Packard’s choice of musicals feels equally inconsistent. She gives devoted attention to Face the Music and As Thousands Cheer, two musicals from the 1930s that have not seen a full scale Broadway revival in over eighty years, but does not take the opportunity to investigate recent musicals. Aside from the 2015 musical Waitress and a brief paragraph on 2010’s The Scottsboro Boys, Packard ignores the last 15 years of musical theater. An entire section of chapter two is devoted to Rodgers and Hammerstein’s State Fair (originally written as a movie musical and only later adapted for the stage), but no reference is made to Tony Kushner’s 2003 Caroline, or Change, a musical that presents multiple ways race, class, and cultural identity intersect through food. While Packard looks at food through these topics, her failure to mention this show strikes this reader as a glaring omission. Ignored too are the excessive sandwiches of 2008’s Next to Normal, an instance when food sends a clear message that all is not well in the nuclear family at the show’s heart. Of course, it is neither possible nor advisable to mention every show, but choosing not to acknowledge so much of the last fifteen years of musical theater weakens Packard’s argument for the continuing significance of food as it sung about and shown on stage.

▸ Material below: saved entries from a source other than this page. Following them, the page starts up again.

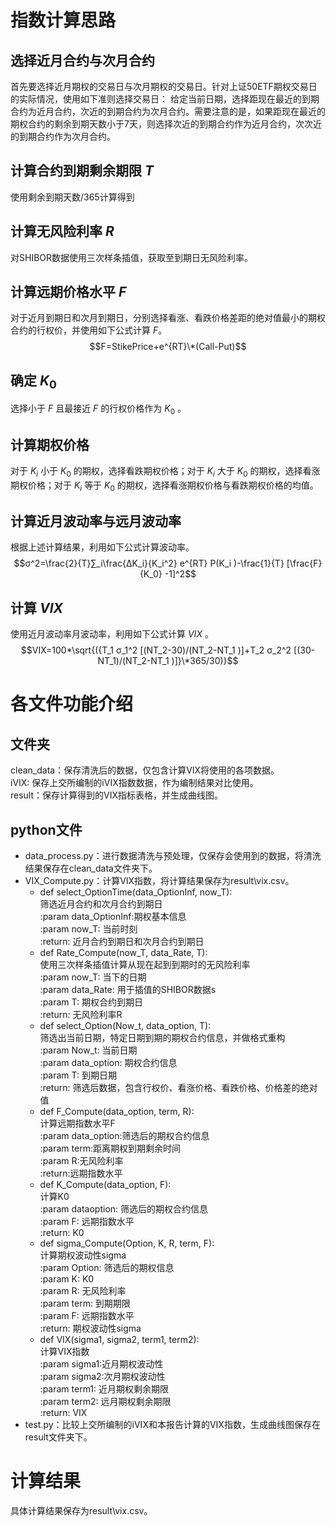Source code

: # 指数计算思路
## 选择近月合约与次月合约
首先要选择近月期权的交易日与次月期权的交易日。针对上证50ETF期权交易日的实际情况，使用如下准则选择交易日：
给定当前日期，选择距现在最近的到期合约为近月合约，次近的到期合约为次月合约。需要注意的是，如果距现在最近的期权合约的剩余到期天数小于7天，则选择次近的到期合约作为近月合约，次次近的到期合约作为次月合约。
## 计算合约到期剩余期限 $T$
使用剩余到期天数/365计算得到
## 计算无风险利率 $R$
对SHIBOR数据使用三次样条插值，获取至到期日无风险利率。
## 计算远期价格水平 $F$
对于近月到期日和次月到期日，分别选择看涨、看跌价格差距的绝对值最小的期权合约的行权价，并使用如下公式计算 $F$。
$$F=StikePrice+e^{RT}\*(Call-Put)$$
## 确定 $K_0$
选择小于 $F$ 且最接近 $F$ 的行权价格作为 $K_0$ 。
## 计算期权价格
对于 $K_i$ 小于 $K_0$ 的期权，选择看跌期权价格；对于 $K_i$ 大于 $K_0$ 的期权，选择看涨期权价格；对于 $K_i$ 等于 $K_0$ 的期权，选择看涨期权价格与看跌期权价格的均值。
## 计算近月波动率与远月波动率
根据上述计算结果，利用如下公式计算波动率。
$$σ^2=\frac{2}{T}∑_i\frac{ΔK_i}{K_i^2} e^{RT} P(K_i )-\frac{1}{T} [\frac{F}{K_0} -1]^2$$
## 计算 $VIX$
使用近月波动率月波动率，利用如下公式计算 $VIX$ 。
$$VIX=100*\sqrt{({T_1 σ_1^2 [(NT_2-30)/(NT_2-NT_1 )]+T_2 σ_2^2 [(30-NT_1)/(NT_2-NT_1 )]}\*365/30)}$$
# 各文件功能介绍
## 文件夹
clean_data：保存清洗后的数据，仅包含计算VIX将使用的各项数据。  
iVIX: 保存上交所编制的iVIX指数数据，作为编制结果对比使用。  
result：保存计算得到的VIX指标表格，并生成曲线图。  
## python文件
- data_process.py：进行数据清洗与预处理，仅保存会使用到的数据，将清洗结果保存在clean_data文件夹下。  
- VIX_Compute.py：计算VIX指数，将计算结果保存为result\\vix.csv。  
  - def select_OptionTime(data_OptionInf, now_T):  
    筛选近月合约和次月合约到期日  
    :param data_OptionInf:期权基本信息  
    :param now_T: 当前时刻  
    :return: 近月合约到期日和次月合约到期日  
  - def Rate_Compute(now_T, data_Rate, T):  
    使用三次样条插值计算从现在起到到期时的无风险利率  
    :param now_T: 当下的日期  
    :param data_Rate: 用于插值的SHIBOR数据s  
    :param T: 期权合约到期日  
    :return: 无风险利率R  
  - def select_Option(Now_t, data_option, T):  
    筛选出当前日期，特定日期到期的期权合约信息，并做格式重构  
    :param Now_t: 当前日期  
    :param data_option: 期权合约信息  
    :param T: 到期日期  
    :return: 筛选后数据，包含行权价、看涨价格、看跌价格、价格差的绝对值  
  - def F_Compute(data_option, term, R):  
    计算远期指数水平F  
    :param data_option:筛选后的期权合约信息  
    :param term:距离期权到期剩余时间  
    :param R:无风险利率  
    :return:远期指数水平  
  - def K_Compute(data_option, F):  
    计算K0  
    :param dataoption: 筛选后的期权合约信息  
    :param F: 远期指数水平  
    :return: K0  
  - def sigma_Compute(Option, K, R, term, F):  
    计算期权波动性sigma  
    :param Option: 筛选后的期权信息  
    :param K: K0  
    :param R: 无风险利率  
    :param term: 到期期限  
    :param F: 远期指数水平  
    :return: 期权波动性sigma  
  - def VIX(sigma1, sigma2, term1, term2):  
    计算VIX指数  
    :param sigma1:近月期权波动性  
    :param sigma2:次月期权波动性  
    :param term1: 近月期权剩余期限  
    :param term2: 远月期权剩余期限  
    :return: VIX  
- test.py：比较上交所编制的iVIX和本报告计算的VIX指数，生成曲线图保存在result文件夹下。  
# 计算结果  
具体计算结果保存为result\\vix.csv。  

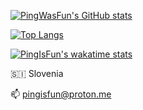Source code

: <!-- Made with https://github.com/anuraghazra/github-readme-stats  -->

[![PingWasFun's GitHub stats](https://github-readme-stats.vercel.app/api?username=PingISFun&theme=nord&show_icons=true)](https://github.com/anuraghazra/github-readme-stats)

[![Top Langs](https://github-readme-stats.vercel.app/api/top-langs/?username=PingISFun&theme=nord&layout=compact)](https://github.com/anuraghazra/github-readme-stats)

[![PingIsFun's wakatime stats](https://github-readme-stats.vercel.app/api/wakatime?username=PingIsFun&theme=nord)](https://github.com/anuraghazra/github-readme-stats)


🇸🇮 Slovenia

📫 pingisfun@proton.me

<!--
**PingWasFun/PingWasFun** is a ✨ _special_ ✨ repository because its `README.md` (this file) appears on your GitHub profile.

Here are some ideas to get you started:

- 🔭 I’m currently working on ...
- 🌱 I’m currently learning ...
- 👯 I’m looking to collaborate on ...
- 🤔 I’m looking for help with ...
- 💬 Ask me about ...
- 📫 How to reach me: ...
- 😄 Pronouns: ...
- ⚡ Fun fact: ...
-->
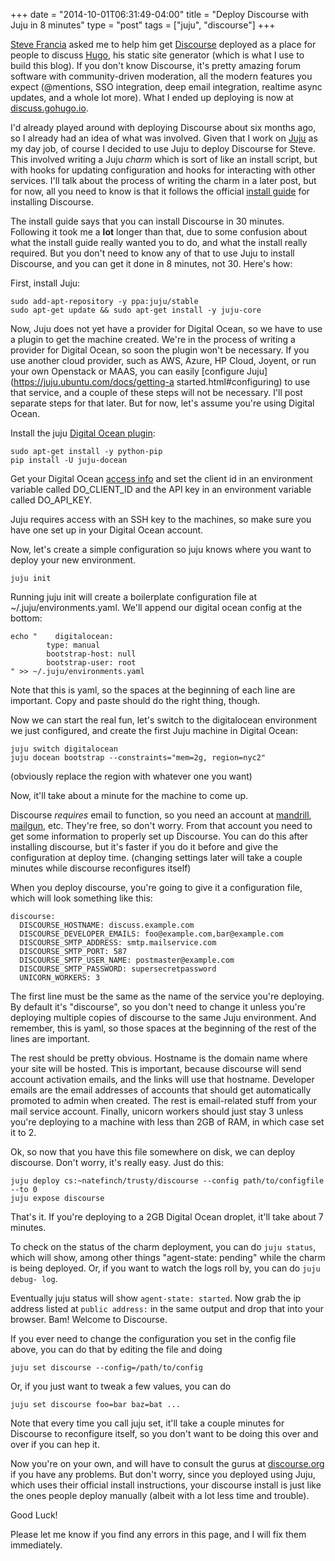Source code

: +++
date = "2014-10-01T06:31:49-04:00"
title = "Deploy Discourse with Juju in 8 minutes"
type = "post"
tags = ["juju", "discourse"]
+++

[Steve Francia](http://stevefrancia.com/) asked me to help him get
[Discourse](https://discourse.org) deployed as a place for people to discuss
[Hugo](http://gohugo.io), his static site generator (which is what I use to
build this blog).  If you don't know Discourse, it's pretty amazing forum
software with community-driven moderation, all the modern features you expect
(@mentions, SSO integration, deep email integration, realtime async updates, and
a whole lot more).  What I ended up deploying is now at
[discuss.gohugo.io](http://discuss.gohugo.io).

I'd already played around with deploying Discourse about six months ago, so I
already had an idea of what was involved.  Given that I work on
[Juju](http://juju.ubuntu.com) as my day job, of course I decided to use Juju to
deploy Discourse for Steve.  This involved writing a Juju *charm* which is sort
of like an install script, but with hooks for updating configuration and hooks
for interacting with other services. I'll talk about the process of writing the
charm in a later post, but for now, all you need to know is that it follows the
official [install guide](https://github.com/discourse/discourse/blob/master/docs/INSTALL-digital-ocean.md) for installing Discourse.

The install guide says that you can install Discourse in 30 minutes.  Following
it took me a **lot** longer than that, due to some confusion about what the
install guide really wanted you to do, and what the install really required.
But you don't need to know any of that to use Juju to install Discourse, and you
can get it done in 8 minutes, not 30.  Here's how:

First, install Juju:

    sudo add-apt-repository -y ppa:juju/stable
    sudo apt-get update && sudo apt-get install -y juju-core

Now, Juju does not yet have a provider for Digital Ocean, so we have to use a
plugin to get the machine created.  We're in the process of writing a provider
for Digital Ocean, so soon the plugin won't be necessary.  If you use another
cloud provider, such as AWS, Azure, HP Cloud, Joyent, or run your own Openstack
or MAAS, you can easily [configure Juju](https://juju.ubuntu.com/docs/getting-a
started.html#configuring) to use that service, and a couple of these steps will
not be necessary.  I'll post separate steps for that later.  But for now, let's
assume you're using Digital Ocean.

Install the juju [Digital Ocean plugin](https://github.com/kapilt/juju-digitalocean):

    sudo apt-get install -y python-pip
    pip install -U juju-docean

Get your Digital Ocean [access info](https://cloud.digitalocean.com/api_access)
and set the client id in an environment variable called DO_CLIENT_ID and the API
key in an environment variable called DO_API_KEY.

Juju requires access with an SSH key to the machines, so make sure you have one
set up in your Digital Ocean account.

Now, let's create a simple configuration so juju knows where you want to deploy
your new environment.

    juju init

Running juju init will create a boilerplate configuration file at
~/.juju/environments.yaml.  We'll append our digital ocean config at the bottom:

	echo "    digitalocean:
	        type: manual
	        bootstrap-host: null
	        bootstrap-user: root
	" >> ~/.juju/environments.yaml

Note that this is yaml, so the spaces at the beginning of each line are
important.  Copy and paste should do the right thing, though.

Now we can start the real fun, let's switch to the digitalocean environment we
just configured, and create the first Juju machine in Digital Ocean:

	juju switch digitalocean
	juju docean bootstrap --constraints="mem=2g, region=nyc2"

(obviously replace the region with whatever one you want)

Now, it'll take about a minute for the machine to come up.

Discourse *requires* email to function, so you need an account at
[mandrill](http://maindrill.com), [mailgun](mailgun.com), etc.  They're free, so
don't worry.  From that account you need to get some information to properly set
up Discourse.  You can do this after installing discourse, but it's faster if
you do it before and give the configuration at deploy time. (changing settings
later will take a couple minutes while discourse reconfigures itself)

When you deploy discourse, you're going to give it a configuration file, which
will look something like this:

    discourse:
      DISCOURSE_HOSTNAME: discuss.example.com
      DISCOURSE_DEVELOPER_EMAILS: foo@example.com,bar@example.com
      DISCOURSE_SMTP_ADDRESS: smtp.mailservice.com
      DISCOURSE_SMTP_PORT: 587
      DISCOURSE_SMTP_USER_NAME: postmaster@example.com
      DISCOURSE_SMTP_PASSWORD: supersecretpassword
      UNICORN_WORKERS: 3

The first line must be the same as the name of the service you're deploying.  By
default it's "discourse", so you don't need to change it unless you're deploying
multiple copies of discourse to the same Juju environment.  And remember, this
is yaml, so those spaces at the beginning of the rest of the lines are
important.

The rest should be pretty obvious.  Hostname is the domain name where your site
will be hosted.  This is important, because discourse will send account
activation emails, and the links will use that hostname.  Developer emails are
the email addresses of accounts that should get automatically promoted to admin
when created.  The rest is email-related stuff from your mail service account.
Finally, unicorn workers should just stay 3 unless you're deploying to a machine
with less than 2GB of RAM, in which case set it to 2.

Ok, so now that you have this file somewhere on disk, we can deploy discourse.
Don't worry, it's really easy.  Just do this:

	juju deploy cs:~natefinch/trusty/discourse --config path/to/configfile --to 0
	juju expose discourse

That's it. If you're deploying to a 2GB Digital Ocean droplet, it'll take about
7 minutes.

To check on the status of the charm deployment, you can do `juju status`, which
will show, among other things "agent-state: pending" while the charm is being
deployed.  Or, if you want to watch the logs roll by, you can do `juju debug-
log`.

Eventually juju status will show `agent-state: started`.  Now grab the ip
address listed at `public address:` in the same output and drop that into your
browser.  Bam!  Welcome to Discourse.

If you ever need to change the configuration you set in the config file above,
you can do that by editing the file and doing

	juju set discourse --config=/path/to/config

Or, if you just want to tweak a few values, you can do 

	juju set discourse foo=bar baz=bat ...

Note that every time you call juju set, it'll take a couple minutes for
Discourse to reconfigure itself, so you don't want to be doing this over and
over if you can hep it.

Now you're on your own, and will have to consult the gurus at
[discourse.org](discourse.org) if you have any problems.  But don't worry, since
you deployed using Juju, which uses their official install instructions, your
discourse install is just like the ones people deploy manually (albeit with a
lot less time and trouble).

Good Luck!

Please let me know if you find any errors in this page, and I will fix them
immediately.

Though the organizing principles of A Taste of Broadway mush together, for the most part, like so much casserole, the subject of Packard’s study is worthy. Food studies is still a relatively new field, and there is a dearth of scholarship connecting food to performance. In looking at food through the lens of musical theater, Packard elevates a subject perhaps taken for granted and invites response and further investigation. It certainly whets the appetite.
Morgen Stevens-Garmon is the Associate Curator for the Theater Collection at the Museum of the City of New York.